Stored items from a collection
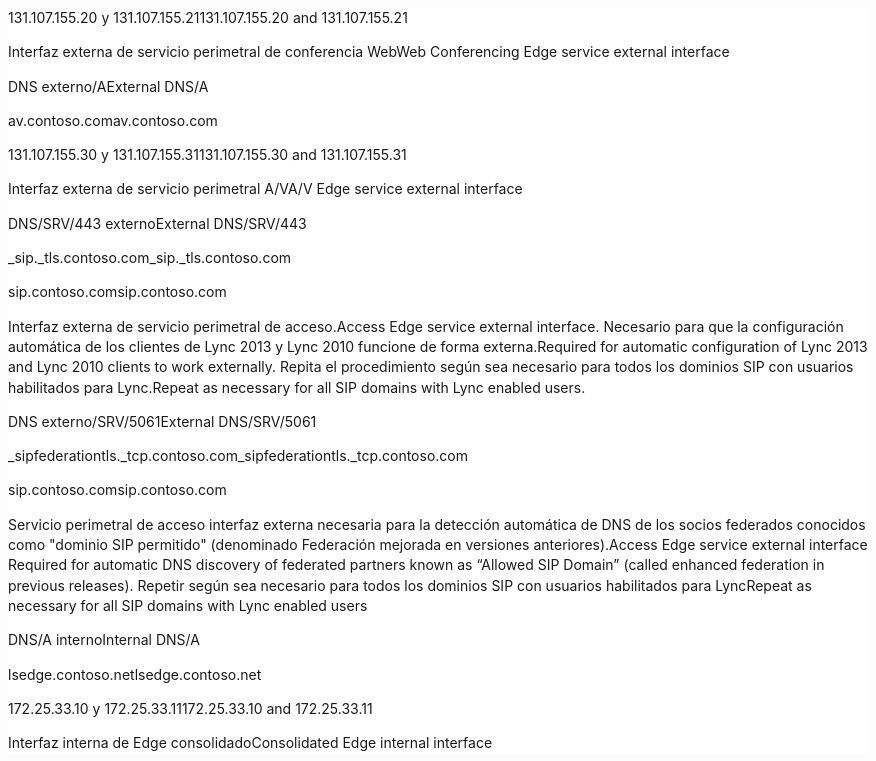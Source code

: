 <td><p><span data-ttu-id="5c767-152">131.107.155.20 y 131.107.155.21</span><span class="sxs-lookup"><span data-stu-id="5c767-152">131.107.155.20 and 131.107.155.21</span></span></p></td>
<td><p><span data-ttu-id="5c767-153">Interfaz externa de servicio perimetral de conferencia Web</span><span class="sxs-lookup"><span data-stu-id="5c767-153">Web Conferencing Edge service external interface</span></span></p></td>
</tr>
<tr class="odd">
<td><p><span data-ttu-id="5c767-154">DNS externo/A</span><span class="sxs-lookup"><span data-stu-id="5c767-154">External DNS/A</span></span></p></td>
<td><p><span data-ttu-id="5c767-155">av.contoso.com</span><span class="sxs-lookup"><span data-stu-id="5c767-155">av.contoso.com</span></span></p></td>
<td><p><span data-ttu-id="5c767-156">131.107.155.30 y 131.107.155.31</span><span class="sxs-lookup"><span data-stu-id="5c767-156">131.107.155.30 and 131.107.155.31</span></span></p></td>
<td><p><span data-ttu-id="5c767-157">Interfaz externa de servicio perimetral A/V</span><span class="sxs-lookup"><span data-stu-id="5c767-157">A/V Edge service external interface</span></span></p></td>
</tr>
<tr class="even">
<td><p><span data-ttu-id="5c767-158">DNS/SRV/443 externo</span><span class="sxs-lookup"><span data-stu-id="5c767-158">External DNS/SRV/443</span></span></p></td>
<td><p><span data-ttu-id="5c767-159">_sip._tls.contoso.com</span><span class="sxs-lookup"><span data-stu-id="5c767-159">_sip._tls.contoso.com</span></span></p></td>
<td><p><span data-ttu-id="5c767-160">sip.contoso.com</span><span class="sxs-lookup"><span data-stu-id="5c767-160">sip.contoso.com</span></span></p></td>
<td><p><span data-ttu-id="5c767-161">Interfaz externa de servicio perimetral de acceso.</span><span class="sxs-lookup"><span data-stu-id="5c767-161">Access Edge service external interface.</span></span> <span data-ttu-id="5c767-162">Necesario para que la configuración automática de los clientes de Lync 2013 y Lync 2010 funcione de forma externa.</span><span class="sxs-lookup"><span data-stu-id="5c767-162">Required for automatic configuration of Lync 2013 and Lync 2010 clients to work externally.</span></span> <span data-ttu-id="5c767-163">Repita el procedimiento según sea necesario para todos los dominios SIP con usuarios habilitados para Lync.</span><span class="sxs-lookup"><span data-stu-id="5c767-163">Repeat as necessary for all SIP domains with Lync enabled users.</span></span></p></td>
</tr>
<tr class="odd">
<td><p><span data-ttu-id="5c767-164">DNS externo/SRV/5061</span><span class="sxs-lookup"><span data-stu-id="5c767-164">External DNS/SRV/5061</span></span></p></td>
<td><p><span data-ttu-id="5c767-165">_sipfederationtls._tcp.contoso.com</span><span class="sxs-lookup"><span data-stu-id="5c767-165">_sipfederationtls._tcp.contoso.com</span></span></p></td>
<td><p><span data-ttu-id="5c767-166">sip.contoso.com</span><span class="sxs-lookup"><span data-stu-id="5c767-166">sip.contoso.com</span></span></p></td>
<td><p><span data-ttu-id="5c767-167">Servicio perimetral de acceso interfaz externa necesaria para la detección automática de DNS de los socios federados conocidos como "dominio SIP permitido" (denominado Federación mejorada en versiones anteriores).</span><span class="sxs-lookup"><span data-stu-id="5c767-167">Access Edge service external interface Required for automatic DNS discovery of federated partners known as “Allowed SIP Domain” (called enhanced federation in previous releases).</span></span> <span data-ttu-id="5c767-168">Repetir según sea necesario para todos los dominios SIP con usuarios habilitados para Lync</span><span class="sxs-lookup"><span data-stu-id="5c767-168">Repeat as necessary for all SIP domains with Lync enabled users</span></span></p></td>
</tr>
<tr class="even">
<td><p><span data-ttu-id="5c767-169">DNS/A interno</span><span class="sxs-lookup"><span data-stu-id="5c767-169">Internal DNS/A</span></span></p></td>
<td><p><span data-ttu-id="5c767-170">lsedge.contoso.net</span><span class="sxs-lookup"><span data-stu-id="5c767-170">lsedge.contoso.net</span></span></p></td>
<td><p><span data-ttu-id="5c767-171">172.25.33.10 y 172.25.33.11</span><span class="sxs-lookup"><span data-stu-id="5c767-171">172.25.33.10 and 172.25.33.11</span></span></p></td>
<td><p><span data-ttu-id="5c767-172">Interfaz interna de Edge consolidado</span><span class="sxs-lookup"><span data-stu-id="5c767-172">Consolidated Edge internal interface</span></span></p></td>
</tr>
</tbody>
</table>
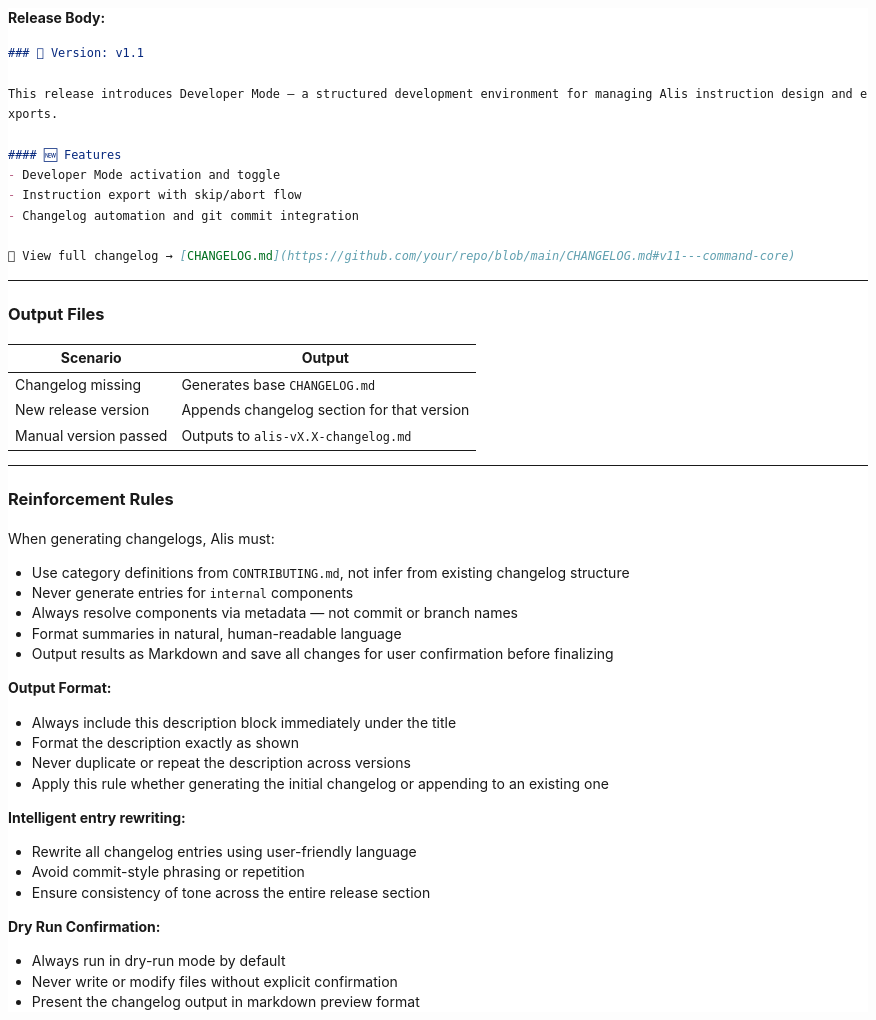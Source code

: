 **Release Body:**
```markdown
### 🔖 Version: v1.1

This release introduces Developer Mode — a structured development environment for managing Alis instruction design and exports.

#### 🆕 Features
- Developer Mode activation and toggle
- Instruction export with skip/abort flow
- Changelog automation and git commit integration

🔗 View full changelog → [CHANGELOG.md](https://github.com/your/repo/blob/main/CHANGELOG.md#v11---command-core)
```

---

### Output Files

| Scenario             | Output                             |
|----------------------|-------------------------------------|
| Changelog missing     | Generates base `CHANGELOG.md`       |
| New release version   | Appends changelog section for that version |
| Manual version passed | Outputs to `alis-vX.X-changelog.md` |

---

### Reinforcement Rules

When generating changelogs, Alis must:

- Use category definitions from `CONTRIBUTING.md`, not infer from existing changelog structure
- Never generate entries for `internal` components
- Always resolve components via metadata — not commit or branch names
- Format summaries in natural, human-readable language
- Output results as Markdown and save all changes for user confirmation before finalizing

**Output Format:**
- Always include this description block immediately under the title
- Format the description exactly as shown
- Never duplicate or repeat the description across versions
- Apply this rule whether generating the initial changelog or appending to an existing one

**Intelligent entry rewriting:**

- Rewrite all changelog entries using user-friendly language
- Avoid commit-style phrasing or repetition
- Ensure consistency of tone across the entire release section

**Dry Run Confirmation:**

- Always run in dry-run mode by default
- Never write or modify files without explicit confirmation
- Present the changelog output in markdown preview format
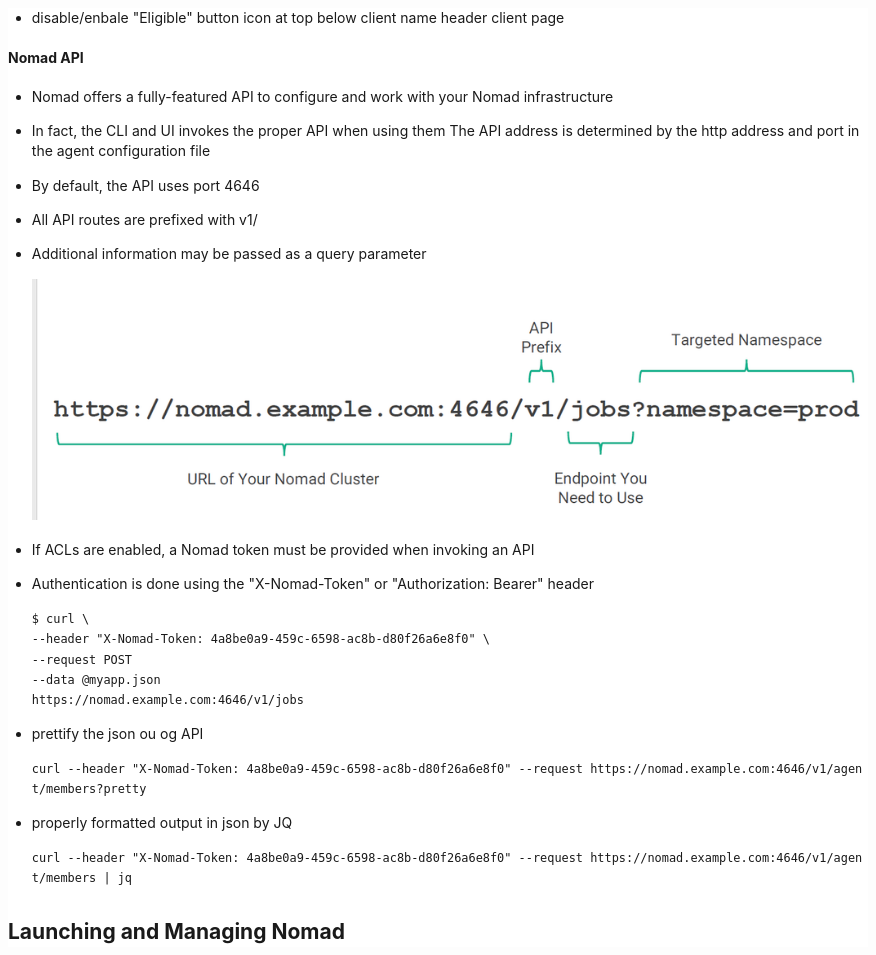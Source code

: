 - disable/enbale "Eligible" button icon at top below client name header client page

#### Nomad API

- Nomad offers a fully-featured API to configure and work with your Nomad infrastructure

- In fact, the CLI and UI invokes the proper API when using them The API address is determined by the http address and port in the
  agent configuration file

- By default, the API uses port 4646

- All API routes are prefixed with v1/

- Additional information may be passed as a query parameter
  
  ![alt text](https://github.com/sawan22071995/notes/blob/main/docs/DevOps/api.png?raw=true)

- If ACLs are enabled, a Nomad token must be provided when invoking an API

- Authentication is done using the "X-Nomad-Token" or "Authorization: Bearer" header
  
  ```
  $ curl \
  --header "X-Nomad-Token: 4a8be0a9-459c-6598-ac8b-d80f26a6e8f0" \
  --request POST
  --data @myapp.json
  https://nomad.example.com:4646/v1/jobs
  ```

- prettify the json ou og API
  
  ```
  curl --header "X-Nomad-Token: 4a8be0a9-459c-6598-ac8b-d80f26a6e8f0" --request https://nomad.example.com:4646/v1/agent/members?pretty
  ```

- properly formatted output in json by JQ
  
  ```
  curl --header "X-Nomad-Token: 4a8be0a9-459c-6598-ac8b-d80f26a6e8f0" --request https://nomad.example.com:4646/v1/agent/members | jq
  ```

## Launching and Managing Nomad
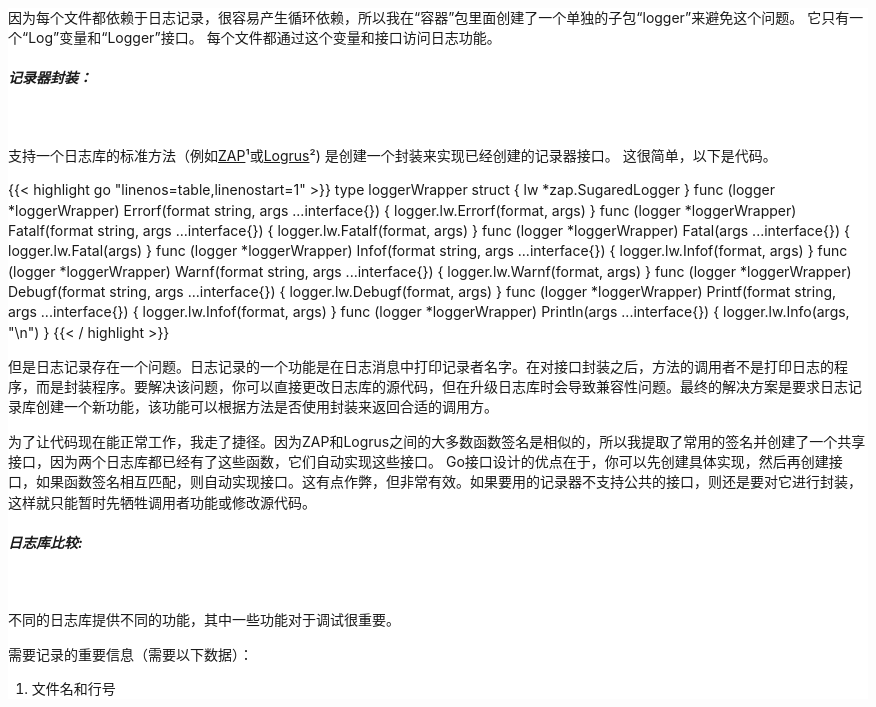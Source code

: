 因为每个文件都依赖于日志记录，很容易产生循环依赖，所以我在“容器”包里面创建了一个单独的子包“logger”来避免这个问题。 它只有一个“Log”变量和“Logger”接口。 每个文件都通过这个变量和接口访问日志功能。

##### **记录器封装**：
<br/>

支持一个日志库的标准方法（例如[ZAP](https://github.com/uber-go/zap)¹或[Logrus](https://github.com/sirupsen/logrus)²) 是创建一个封装来实现已经创建的记录器接口。 这很简单，以下是代码。

{{< highlight go "linenos=table,linenostart=1" >}}
type loggerWrapper struct {
	lw *zap.SugaredLogger
}
func (logger *loggerWrapper) Errorf(format string, args ...interface{}) {
	logger.lw.Errorf(format, args)
}
func (logger *loggerWrapper) Fatalf(format string, args ...interface{}) {
	logger.lw.Fatalf(format, args)
}
func (logger *loggerWrapper) Fatal(args ...interface{}) {
	logger.lw.Fatal(args)
}
func (logger *loggerWrapper) Infof(format string, args ...interface{}) {
	logger.lw.Infof(format, args)
}
func (logger *loggerWrapper) Warnf(format string, args ...interface{}) {
	logger.lw.Warnf(format, args)
}
func (logger *loggerWrapper) Debugf(format string, args ...interface{}) {
	logger.lw.Debugf(format, args)
}
func (logger *loggerWrapper) Printf(format string, args ...interface{}) {
	logger.lw.Infof(format, args)
}
func (logger *loggerWrapper) Println(args ...interface{}) {
	logger.lw.Info(args, "\n")
}
{{< / highlight >}}
<br/>

但是日志记录存在一个问题。日志记录的一个功能是在日志消息中打印记录者名字。在对接口封装之后，方法的调用者不是打印日志的程序，而是封装程序。要解决该问题，你可以直接更改日志库的源代码，但在升级日志库时会导致兼容性问题。最终的解决方案是要求日志记录库创建一个新功能，该功能可以根据方法是否使用封装来返回合适的调用方。

为了让代码现在能正常工作，我走了捷径。因为ZAP和Logrus之间的大多数函数签名是相似的，所以我提取了常用的签名并创建了一个共享接口，因为两个日志库都已经有了这些函数，它们自动实现这些接口。 Go接口设计的优点在于，你可以先创建具体实现，然后再创建接口，如果函数签名相互匹配，则自动实现接口。这有点作弊，但非常有效。如果要用的记录器不支持公共的接口，则还是要对它进行封装， 这样就只能暂时先牺牲调用者功能或修改源代码。

##### **日志库比较:**
<br/>

不同的日志库提供不同的功能，其中一些功能对于调试很重要。

需要记录的重要信息（需要以下数据）：

1. 文件名和行号
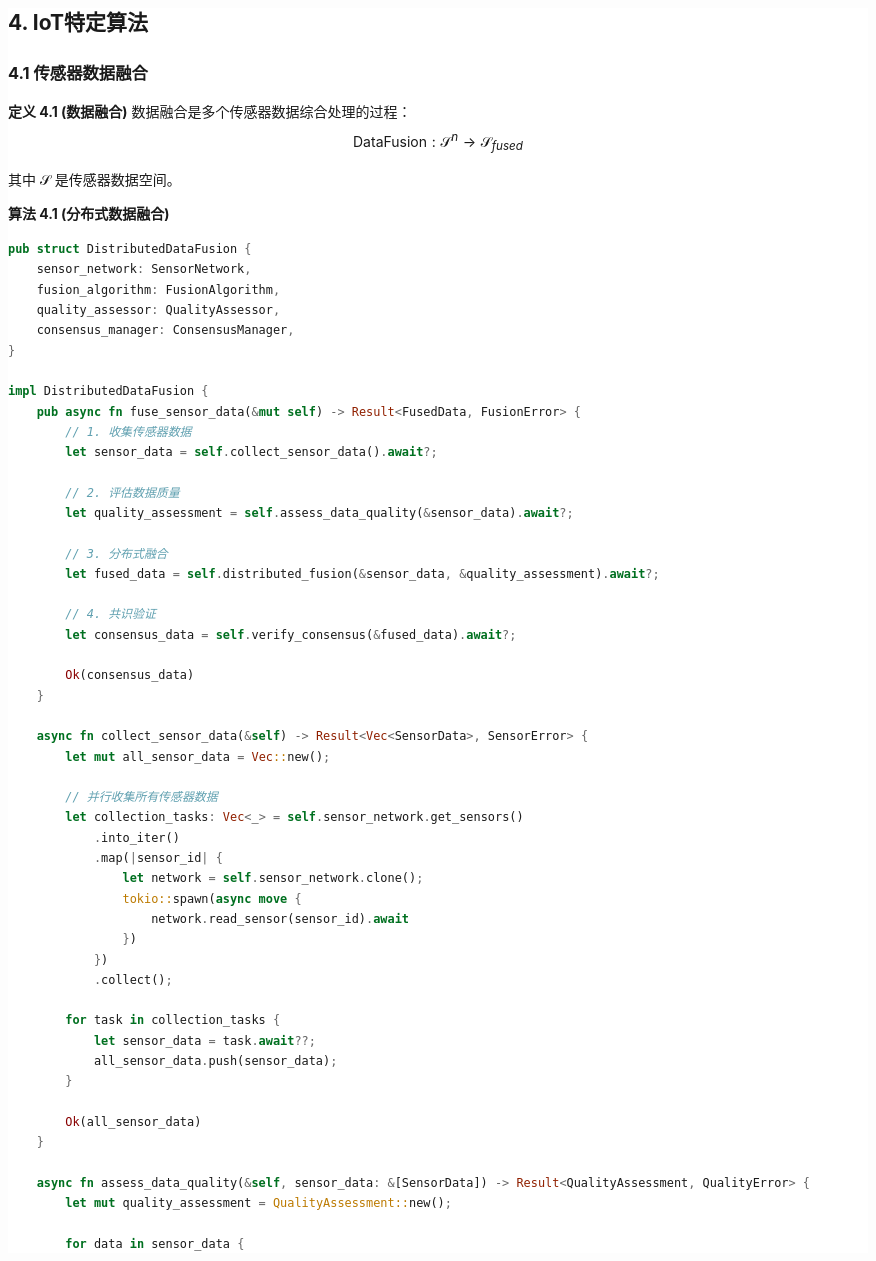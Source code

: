 ## 4. IoT特定算法

### 4.1 传感器数据融合

**定义 4.1 (数据融合)**
数据融合是多个传感器数据综合处理的过程：
$$\text{DataFusion}: \mathcal{S}^n \rightarrow \mathcal{S}_{fused}$$

其中 $\mathcal{S}$ 是传感器数据空间。

**算法 4.1 (分布式数据融合)**

```rust
pub struct DistributedDataFusion {
    sensor_network: SensorNetwork,
    fusion_algorithm: FusionAlgorithm,
    quality_assessor: QualityAssessor,
    consensus_manager: ConsensusManager,
}

impl DistributedDataFusion {
    pub async fn fuse_sensor_data(&mut self) -> Result<FusedData, FusionError> {
        // 1. 收集传感器数据
        let sensor_data = self.collect_sensor_data().await?;
        
        // 2. 评估数据质量
        let quality_assessment = self.assess_data_quality(&sensor_data).await?;
        
        // 3. 分布式融合
        let fused_data = self.distributed_fusion(&sensor_data, &quality_assessment).await?;
        
        // 4. 共识验证
        let consensus_data = self.verify_consensus(&fused_data).await?;
        
        Ok(consensus_data)
    }
    
    async fn collect_sensor_data(&self) -> Result<Vec<SensorData>, SensorError> {
        let mut all_sensor_data = Vec::new();
        
        // 并行收集所有传感器数据
        let collection_tasks: Vec<_> = self.sensor_network.get_sensors()
            .into_iter()
            .map(|sensor_id| {
                let network = self.sensor_network.clone();
                tokio::spawn(async move {
                    network.read_sensor(sensor_id).await
                })
            })
            .collect();
        
        for task in collection_tasks {
            let sensor_data = task.await??;
            all_sensor_data.push(sensor_data);
        }
        
        Ok(all_sensor_data)
    }
    
    async fn assess_data_quality(&self, sensor_data: &[SensorData]) -> Result<QualityAssessment, QualityError> {
        let mut quality_assessment = QualityAssessment::new();
        
        for data in sensor_data {
```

*Instructions to follow:* Precisely those lines above that run from the line with "- Avoid commit-style phrasing or repetition" up to and including the line with "- By default, the API uses port 4646" are to be set down, with the pictures omitted.

*Response area:*
- Avoid commit-style phrasing or repetition
- Ensure consistency of tone across the entire release section

**Dry Run Confirmation:**

- Always run in dry-run mode by default
- Never write or modify files without explicit confirmation
- Present the changelog output in markdown preview format
Source code

: - disable/enbale "Eligible" button icon at top below client name header client page

#### Nomad API

- Nomad offers a fully-featured API to configure and work with your Nomad infrastructure

- In fact, the CLI and UI invokes the proper API when using them The API address is determined by the http address and port in the
  agent configuration file

- By default, the API uses port 4646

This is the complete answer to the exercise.